### Available data
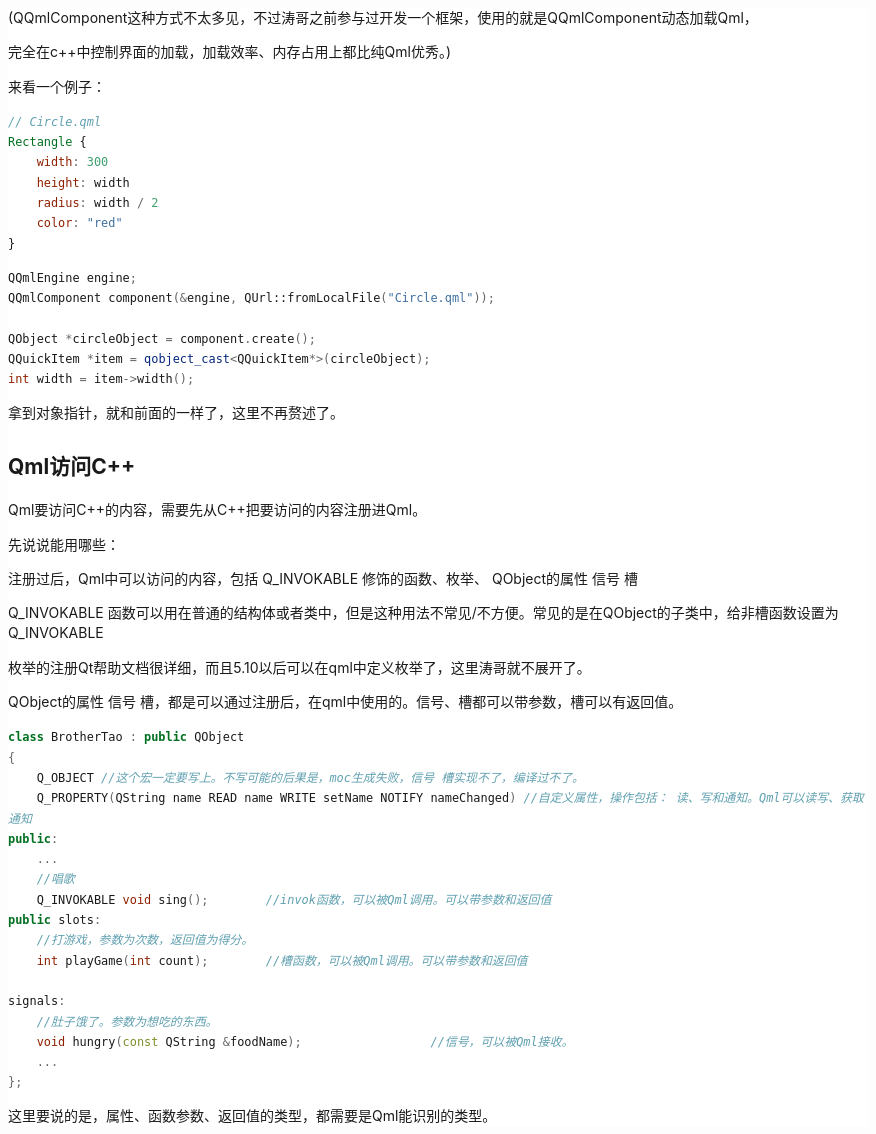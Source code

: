 (QQmlComponent这种方式不太多见，不过涛哥之前参与过开发一个框架，使用的就是QQmlComponent动态加载Qml，

完全在c++中控制界面的加载，加载效率、内存占用上都比纯Qml优秀。)

来看一个例子：
```qml
// Circle.qml
Rectangle {
    width: 300
    height: width
    radius: width / 2
    color: "red"
}
```

```C++
QQmlEngine engine;
QQmlComponent component(&engine, QUrl::fromLocalFile("Circle.qml"));

QObject *circleObject = component.create();
QQuickItem *item = qobject_cast<QQuickItem*>(circleObject);
int width = item->width();
```
拿到对象指针，就和前面的一样了，这里不再赘述了。

## Qml访问C++

Qml要访问C++的内容，需要先从C++把要访问的内容注册进Qml。

先说说能用哪些：

注册过后，Qml中可以访问的内容，包括 Q_INVOKABLE 修饰的函数、枚举、 QObject的属性 信号 槽

Q_INVOKABLE 函数可以用在普通的结构体或者类中，但是这种用法不常见/不方便。常见的是在QObject的子类中，给非槽函数设置为Q_INVOKABLE

枚举的注册Qt帮助文档很详细，而且5.10以后可以在qml中定义枚举了，这里涛哥就不展开了。

QObject的属性 信号 槽，都是可以通过注册后，在qml中使用的。信号、槽都可以带参数，槽可以有返回值。

```C++
class BrotherTao : public QObject 
{
    Q_OBJECT //这个宏一定要写上。不写可能的后果是，moc生成失败，信号 槽实现不了，编译过不了。
    Q_PROPERTY(QString name READ name WRITE setName NOTIFY nameChanged) //自定义属性，操作包括： 读、写和通知。Qml可以读写、获取通知
public:
    ...
    //唱歌
    Q_INVOKABLE void sing();        //invok函数，可以被Qml调用。可以带参数和返回值
public slots:
    //打游戏，参数为次数，返回值为得分。
    int playGame(int count);        //槽函数，可以被Qml调用。可以带参数和返回值

signals:
    //肚子饿了。参数为想吃的东西。
    void hungry(const QString &foodName);                  //信号，可以被Qml接收。
    ...
};
```
这里要说的是，属性、函数参数、返回值的类型，都需要是Qml能识别的类型。

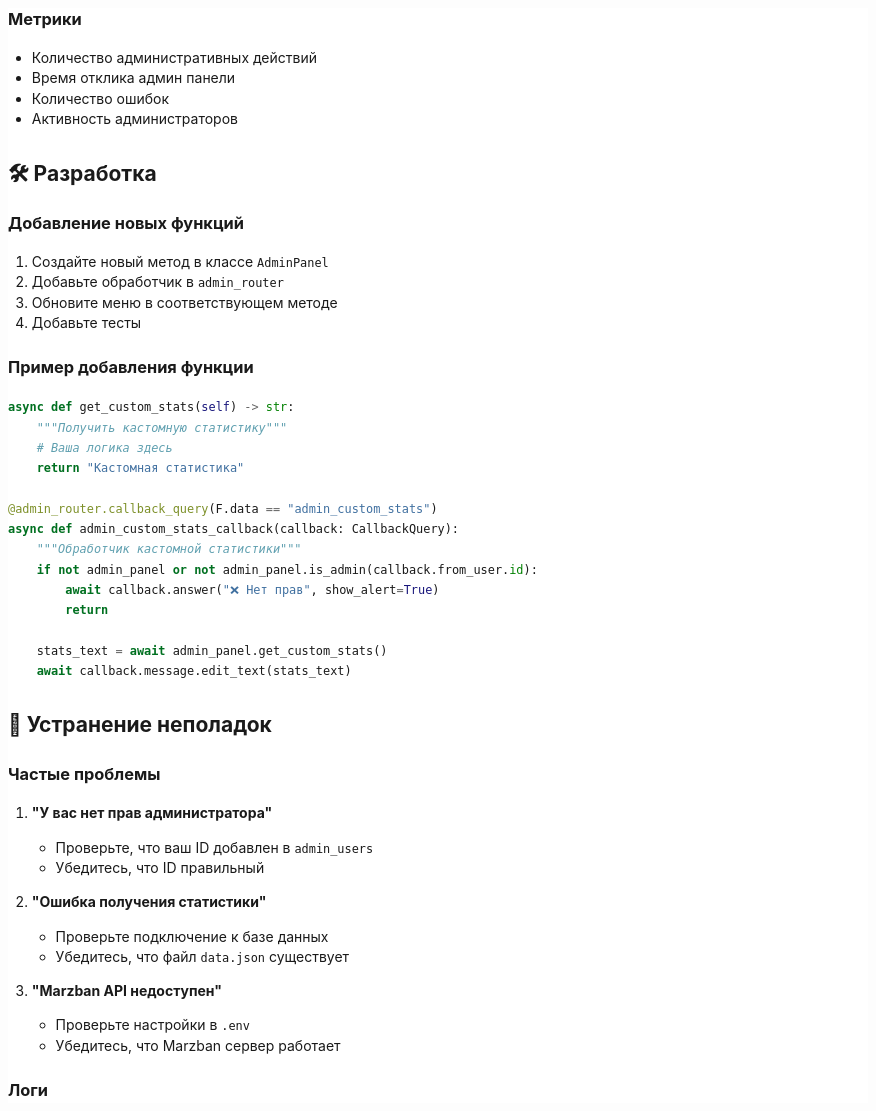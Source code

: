 ### Метрики

- Количество административных действий
- Время отклика админ панели
- Количество ошибок
- Активность администраторов

## 🛠️ Разработка

### Добавление новых функций

1. Создайте новый метод в классе `AdminPanel`
2. Добавьте обработчик в `admin_router`
3. Обновите меню в соответствующем методе
4. Добавьте тесты

### Пример добавления функции

```python
async def get_custom_stats(self) -> str:
    """Получить кастомную статистику"""
    # Ваша логика здесь
    return "Кастомная статистика"

@admin_router.callback_query(F.data == "admin_custom_stats")
async def admin_custom_stats_callback(callback: CallbackQuery):
    """Обработчик кастомной статистики"""
    if not admin_panel or not admin_panel.is_admin(callback.from_user.id):
        await callback.answer("❌ Нет прав", show_alert=True)
        return
    
    stats_text = await admin_panel.get_custom_stats()
    await callback.message.edit_text(stats_text)
```

## 🐛 Устранение неполадок

### Частые проблемы

1. **"У вас нет прав администратора"**
   - Проверьте, что ваш ID добавлен в `admin_users`
   - Убедитесь, что ID правильный

2. **"Ошибка получения статистики"**
   - Проверьте подключение к базе данных
   - Убедитесь, что файл `data.json` существует

3. **"Marzban API недоступен"**
   - Проверьте настройки в `.env`
   - Убедитесь, что Marzban сервер работает

### Логи
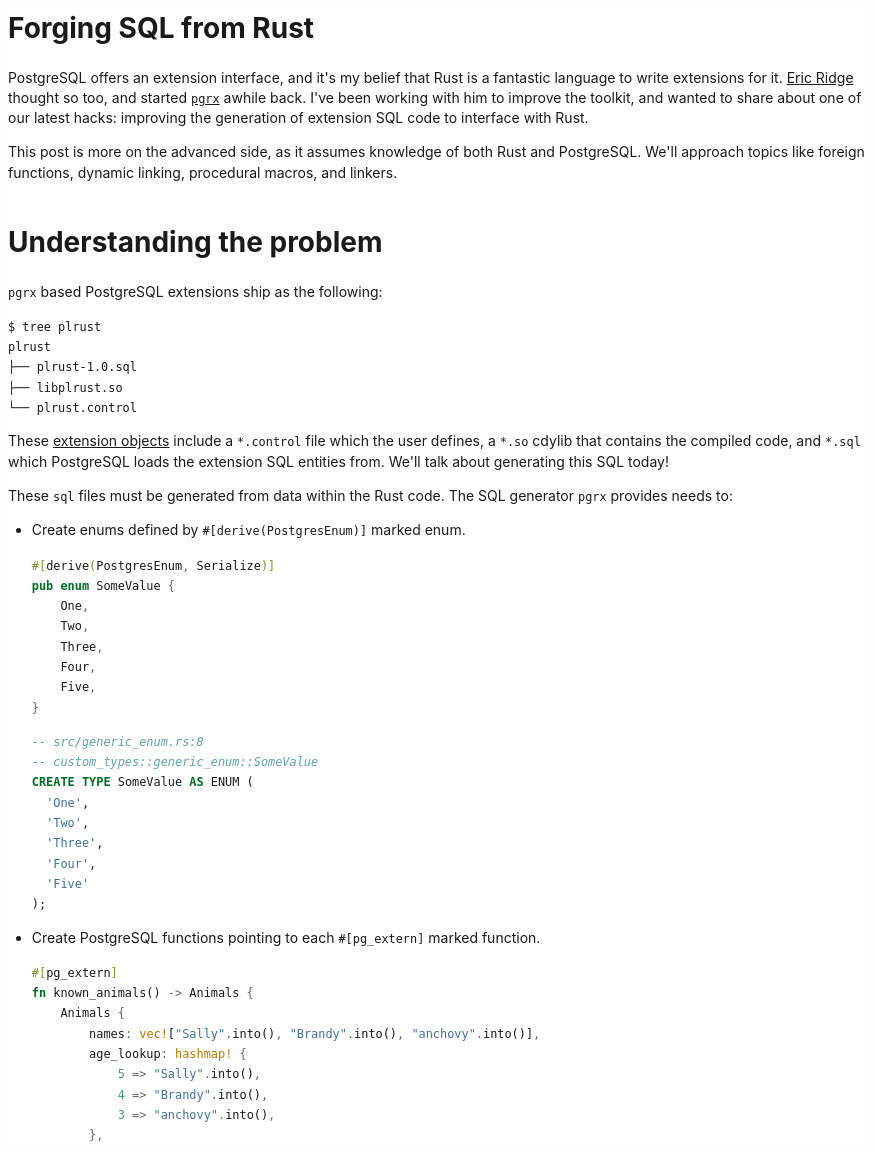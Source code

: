 # Forging SQL from Rust


PostgreSQL offers an extension interface, and it's my belief that Rust is a fantastic language to write extensions for it. [Eric Ridge](https://twitter.com/zombodb) thought so too, and started [`pgrx`](https://github.com/pgcentralfoundation/pgrx/) awhile back. I've been working with him to improve the toolkit, and wanted to share about one of our latest hacks: improving the generation of extension SQL code to interface with Rust.

This post is more on the advanced side, as it assumes knowledge of both Rust and PostgreSQL. We'll approach topics like foreign functions, dynamic linking, procedural macros, and linkers.



# Understanding the problem

`pgrx` based PostgreSQL extensions ship as the following:

```bash
$ tree plrust
plrust
├── plrust-1.0.sql
├── libplrust.so
└── plrust.control
```

These [extension objects]((https://www.postgresql.org/docs/current/extend-extensions.html#id-1.8.3.20.11)) include a `*.control` file which the user defines, a `*.so` cdylib that contains the compiled code, and `*.sql` which PostgreSQL loads the extension SQL entities from. We'll talk about generating this SQL today!

These `sql` files must be generated from data within the Rust code. The SQL generator `pgrx` provides needs to:

- Create enums defined by `#[derive(PostgresEnum)]` marked enum.
  ```rust
  #[derive(PostgresEnum, Serialize)]
  pub enum SomeValue {
      One,
      Two,
      Three,
      Four,
      Five,
  } 
  ```
  ```sql
  -- src/generic_enum.rs:8
  -- custom_types::generic_enum::SomeValue
  CREATE TYPE SomeValue AS ENUM (
  	'One',
  	'Two',
  	'Three',
  	'Four',
  	'Five'
  );
  ```
- Create PostgreSQL functions pointing to each `#[pg_extern]` marked function.
  ```rust
  #[pg_extern]
  fn known_animals() -> Animals {
      Animals {
          names: vec!["Sally".into(), "Brandy".into(), "anchovy".into()],
          age_lookup: hashmap! {
              5 => "Sally".into(),
              4 => "Brandy".into(),
              3 => "anchovy".into(),
          },
  ```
######
What is needed is each line of the entries that contains the word "marked".

- Create enums defined by `#[derive(PostgresEnum)]` marked enum.
- Create PostgreSQL functions pointing to each `#[pg_extern]` marked function.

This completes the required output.